So Long Havana Social Club
The Capitol Hill nightlife staple will close with one final Pride weekend.
By Harry Cheadle June 23, 2026
A little over 20 years ago, Quentin Ertel walked into the space that would become his bar, Havana Social Club. It was near Tenth and Pike, a former auto showroom that had been taken over by REI, before REI moved out of Capitol Hill. “Part of it was falling down,” Ertel remembers, but there were good bones—pressed tin ceilings high enough that the rooms seemed full of light. There was a sense of “grandeur” about the place that seemed rare to Ertel.
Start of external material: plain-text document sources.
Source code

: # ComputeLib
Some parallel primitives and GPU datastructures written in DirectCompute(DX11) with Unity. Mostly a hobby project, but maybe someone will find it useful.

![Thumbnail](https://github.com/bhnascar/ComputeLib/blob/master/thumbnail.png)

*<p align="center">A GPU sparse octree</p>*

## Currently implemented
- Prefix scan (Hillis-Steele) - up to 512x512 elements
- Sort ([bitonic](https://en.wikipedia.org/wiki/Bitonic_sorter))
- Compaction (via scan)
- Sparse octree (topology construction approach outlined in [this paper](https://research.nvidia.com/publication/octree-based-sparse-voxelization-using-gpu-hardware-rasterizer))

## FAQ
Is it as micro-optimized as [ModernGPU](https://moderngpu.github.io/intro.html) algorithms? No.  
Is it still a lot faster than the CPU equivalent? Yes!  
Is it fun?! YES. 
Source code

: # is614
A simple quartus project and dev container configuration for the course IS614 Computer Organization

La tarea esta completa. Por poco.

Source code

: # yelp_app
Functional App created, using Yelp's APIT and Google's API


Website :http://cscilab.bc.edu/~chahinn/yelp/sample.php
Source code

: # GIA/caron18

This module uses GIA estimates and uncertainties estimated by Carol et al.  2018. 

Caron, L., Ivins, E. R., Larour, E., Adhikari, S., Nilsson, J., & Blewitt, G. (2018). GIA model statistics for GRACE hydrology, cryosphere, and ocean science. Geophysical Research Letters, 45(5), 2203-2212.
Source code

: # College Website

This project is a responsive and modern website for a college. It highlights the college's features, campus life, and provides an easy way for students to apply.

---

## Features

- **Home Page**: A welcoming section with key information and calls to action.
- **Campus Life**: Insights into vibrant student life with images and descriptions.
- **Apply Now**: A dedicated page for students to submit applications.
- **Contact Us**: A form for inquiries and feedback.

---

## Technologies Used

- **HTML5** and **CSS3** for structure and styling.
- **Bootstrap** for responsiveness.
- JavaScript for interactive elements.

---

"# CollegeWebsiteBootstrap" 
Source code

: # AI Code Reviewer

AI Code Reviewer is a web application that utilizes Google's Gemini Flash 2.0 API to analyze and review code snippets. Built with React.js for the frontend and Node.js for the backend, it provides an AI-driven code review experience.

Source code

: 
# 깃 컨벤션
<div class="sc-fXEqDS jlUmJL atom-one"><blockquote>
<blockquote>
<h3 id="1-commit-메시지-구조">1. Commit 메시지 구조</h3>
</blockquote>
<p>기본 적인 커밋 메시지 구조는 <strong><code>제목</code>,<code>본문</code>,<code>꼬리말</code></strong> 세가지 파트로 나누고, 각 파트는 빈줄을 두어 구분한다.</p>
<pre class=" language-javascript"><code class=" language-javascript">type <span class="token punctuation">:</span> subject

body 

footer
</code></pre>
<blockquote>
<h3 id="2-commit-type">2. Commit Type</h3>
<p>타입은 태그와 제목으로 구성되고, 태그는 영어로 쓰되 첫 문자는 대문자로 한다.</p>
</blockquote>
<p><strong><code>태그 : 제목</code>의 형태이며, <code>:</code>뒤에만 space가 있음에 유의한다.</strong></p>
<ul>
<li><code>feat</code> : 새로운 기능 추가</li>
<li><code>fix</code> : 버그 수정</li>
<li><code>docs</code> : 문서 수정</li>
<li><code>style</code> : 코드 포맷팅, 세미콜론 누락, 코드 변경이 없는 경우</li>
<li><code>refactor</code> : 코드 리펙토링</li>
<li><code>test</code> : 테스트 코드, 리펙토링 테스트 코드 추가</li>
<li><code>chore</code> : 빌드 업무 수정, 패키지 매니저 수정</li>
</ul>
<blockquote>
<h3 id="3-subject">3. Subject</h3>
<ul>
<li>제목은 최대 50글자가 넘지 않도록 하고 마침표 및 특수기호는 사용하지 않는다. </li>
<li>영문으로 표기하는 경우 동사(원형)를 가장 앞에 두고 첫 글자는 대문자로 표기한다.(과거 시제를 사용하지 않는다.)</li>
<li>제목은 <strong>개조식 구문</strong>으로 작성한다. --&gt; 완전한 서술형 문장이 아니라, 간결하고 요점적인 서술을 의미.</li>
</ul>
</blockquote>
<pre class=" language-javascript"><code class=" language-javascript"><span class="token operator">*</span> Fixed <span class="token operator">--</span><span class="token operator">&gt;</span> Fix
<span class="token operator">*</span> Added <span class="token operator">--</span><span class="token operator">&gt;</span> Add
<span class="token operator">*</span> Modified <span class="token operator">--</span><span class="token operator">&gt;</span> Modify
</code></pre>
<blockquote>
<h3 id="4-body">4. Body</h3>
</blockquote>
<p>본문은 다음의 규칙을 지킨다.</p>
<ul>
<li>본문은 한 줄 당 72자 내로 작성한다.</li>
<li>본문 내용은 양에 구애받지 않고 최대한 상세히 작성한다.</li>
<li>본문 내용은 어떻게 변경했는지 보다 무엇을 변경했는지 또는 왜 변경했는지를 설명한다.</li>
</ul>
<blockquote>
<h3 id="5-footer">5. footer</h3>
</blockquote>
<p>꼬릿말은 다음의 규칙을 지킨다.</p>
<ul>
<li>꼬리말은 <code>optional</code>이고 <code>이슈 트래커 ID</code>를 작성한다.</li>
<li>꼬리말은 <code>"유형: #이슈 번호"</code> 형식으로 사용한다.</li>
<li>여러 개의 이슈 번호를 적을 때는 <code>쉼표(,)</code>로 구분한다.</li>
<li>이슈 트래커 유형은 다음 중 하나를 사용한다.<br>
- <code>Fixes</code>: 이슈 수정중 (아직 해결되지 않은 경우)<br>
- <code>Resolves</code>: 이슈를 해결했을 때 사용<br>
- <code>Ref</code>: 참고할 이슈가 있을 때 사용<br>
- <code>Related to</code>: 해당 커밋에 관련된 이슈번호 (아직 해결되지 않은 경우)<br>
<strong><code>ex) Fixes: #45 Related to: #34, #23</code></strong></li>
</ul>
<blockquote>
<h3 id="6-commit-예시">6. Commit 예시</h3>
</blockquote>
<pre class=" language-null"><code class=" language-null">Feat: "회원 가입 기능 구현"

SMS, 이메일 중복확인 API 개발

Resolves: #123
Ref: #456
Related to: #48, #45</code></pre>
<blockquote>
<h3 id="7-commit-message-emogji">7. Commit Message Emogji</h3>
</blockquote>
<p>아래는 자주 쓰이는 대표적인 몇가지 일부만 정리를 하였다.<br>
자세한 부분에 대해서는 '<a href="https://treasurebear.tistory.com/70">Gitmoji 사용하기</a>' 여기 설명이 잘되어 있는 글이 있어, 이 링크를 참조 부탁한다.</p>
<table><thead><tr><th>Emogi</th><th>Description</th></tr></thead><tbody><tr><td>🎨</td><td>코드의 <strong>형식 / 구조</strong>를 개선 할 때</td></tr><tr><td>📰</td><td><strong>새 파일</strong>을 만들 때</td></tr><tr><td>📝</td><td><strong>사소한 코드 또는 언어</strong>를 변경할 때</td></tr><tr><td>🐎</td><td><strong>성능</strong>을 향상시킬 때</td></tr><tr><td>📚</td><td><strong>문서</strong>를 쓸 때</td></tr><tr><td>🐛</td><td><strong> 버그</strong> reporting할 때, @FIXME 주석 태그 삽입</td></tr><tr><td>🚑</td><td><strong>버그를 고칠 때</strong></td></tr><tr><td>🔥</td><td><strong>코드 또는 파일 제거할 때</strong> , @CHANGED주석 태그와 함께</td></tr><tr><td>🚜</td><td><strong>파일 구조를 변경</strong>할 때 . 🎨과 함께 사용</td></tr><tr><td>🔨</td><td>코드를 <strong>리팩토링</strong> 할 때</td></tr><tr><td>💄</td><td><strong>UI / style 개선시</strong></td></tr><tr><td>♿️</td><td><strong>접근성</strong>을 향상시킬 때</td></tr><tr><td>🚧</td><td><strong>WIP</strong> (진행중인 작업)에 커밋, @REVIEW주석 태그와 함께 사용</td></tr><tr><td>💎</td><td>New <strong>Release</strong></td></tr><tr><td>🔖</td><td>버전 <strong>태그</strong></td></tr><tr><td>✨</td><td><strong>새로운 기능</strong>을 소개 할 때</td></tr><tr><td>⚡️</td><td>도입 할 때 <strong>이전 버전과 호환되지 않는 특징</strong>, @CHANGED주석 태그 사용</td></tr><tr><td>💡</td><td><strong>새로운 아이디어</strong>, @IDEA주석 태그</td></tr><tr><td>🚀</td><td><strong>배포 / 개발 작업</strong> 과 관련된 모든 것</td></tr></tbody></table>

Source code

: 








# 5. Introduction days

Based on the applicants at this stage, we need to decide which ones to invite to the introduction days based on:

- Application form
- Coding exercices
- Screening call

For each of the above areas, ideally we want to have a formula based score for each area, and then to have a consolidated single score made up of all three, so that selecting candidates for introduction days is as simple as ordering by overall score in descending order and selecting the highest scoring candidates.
Capitol Hill at the time was rougher around the edges, less flush with cash, than it is today, and opening a flashy nightclub in the middle of the neighborhood seemed like a bit of a gamble. “People thought I was a little bit out of my mind to put a bar there,” Ertel says.
He poured his sweat and cash into turning that space into an elegant bar that recalled a hipster’s vision of pre-revolutionary Cuba. “It was a full-on hail Mary,” he says. Some vendors had deferred their invoices because Ertel didn’t have any more money to pay them, and there was no guarantee Havana Social Club would catch on. The gamble paid off: From opening night onward, Seattleites swarmed into Havana to drink, party, and dance, and the club became one of the anchors of a new version of Capitol Hill. It was where you went when you were going out out, where a night could feel free and maybe a little chaotic.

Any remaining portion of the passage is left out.